**PROBLEM REQUIREMENTS**
Gather each line in the entries that includes the string "generals".
AVAILABLE RECORDS: Begin
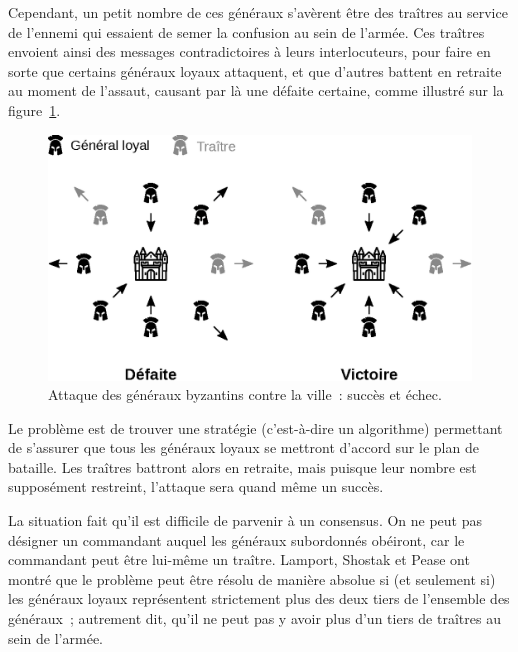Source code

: Cependant, un petit nombre de ces généraux s'avèrent être des traîtres au service de l'ennemi qui essaient de semer la confusion au sein de l'armée. Ces traîtres envoient ainsi des messages contradictoires à leurs interlocuteurs, pour faire en sorte que certains généraux loyaux attaquent, et que d'autres battent en retraite au moment de l'assaut, causant par là une défaite certaine, comme illustré sur la figure~\ref{fig:byzantine-generals-attack}.

\begin{figure}[h]
  \centering
  \includegraphics[scale=0.7]{img/byzantine-generals-attack.eps}
  \caption{Attaque des généraux byzantins contre la ville~: succès et échec.}
  \label{fig:byzantine-generals-attack}
\end{figure}

Le problème est de trouver une stratégie (c'est-à-dire un algorithme) permettant de s'assurer que tous les généraux loyaux se mettront d'accord sur le plan de bataille. Les traîtres battront alors en retraite, mais puisque leur nombre est supposément restreint, l'attaque sera quand même un succès.

La situation fait qu'il est difficile de parvenir à un consensus. On ne peut pas désigner un commandant auquel les généraux subordonnés obéiront, car le commandant peut être lui-même un traître. Lamport, Shostak et Pease ont montré que le problème peut être résolu de manière absolue si (et seulement si) les généraux loyaux représentent strictement plus des deux tiers de l'ensemble des généraux~; autrement dit, qu'il ne peut pas y avoir plus d'un tiers de traîtres au sein de l'armée.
AVAILABLE RECORDS: End
**ANSWER BOX**
: Cependant, un petit nombre de ces généraux s'avèrent être des traîtres au service de l'ennemi qui essaient de semer la confusion au sein de l'armée. Ces traîtres envoient ainsi des messages contradictoires à leurs interlocuteurs, pour faire en sorte que certains généraux loyaux attaquent, et que d'autres battent en retraite au moment de l'assaut, causant par là une défaite certaine, comme illustré sur la figure~\ref{fig:byzantine-generals-attack}.
  \includegraphics[scale=0.7]{img/byzantine-generals-attack.eps}
  \label{fig:byzantine-generals-attack}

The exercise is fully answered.